- [ASSIGNMENT]:
Whenever a line in the entries includes the word "dataset", copy that line out.

Saved entries
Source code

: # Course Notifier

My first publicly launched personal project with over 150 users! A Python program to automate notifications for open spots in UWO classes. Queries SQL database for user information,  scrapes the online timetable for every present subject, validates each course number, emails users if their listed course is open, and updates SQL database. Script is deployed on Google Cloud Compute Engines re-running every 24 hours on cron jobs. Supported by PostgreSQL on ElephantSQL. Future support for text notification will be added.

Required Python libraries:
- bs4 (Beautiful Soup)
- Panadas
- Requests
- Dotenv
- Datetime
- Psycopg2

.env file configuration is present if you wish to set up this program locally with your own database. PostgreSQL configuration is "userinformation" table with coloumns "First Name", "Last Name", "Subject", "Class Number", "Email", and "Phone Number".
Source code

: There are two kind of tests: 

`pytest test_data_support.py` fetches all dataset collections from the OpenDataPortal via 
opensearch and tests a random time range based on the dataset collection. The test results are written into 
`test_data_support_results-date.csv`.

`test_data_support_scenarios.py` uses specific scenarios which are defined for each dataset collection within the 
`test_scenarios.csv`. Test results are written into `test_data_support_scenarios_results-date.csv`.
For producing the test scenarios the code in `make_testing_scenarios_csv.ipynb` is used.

- [RESULT]:
`pytest test_data_support.py` fetches all dataset collections from the OpenDataPortal via 
opensearch and tests a random time range based on the dataset collection. The test results are written into 
`test_data_support_scenarios.py` uses specific scenarios which are defined for each dataset collection within the 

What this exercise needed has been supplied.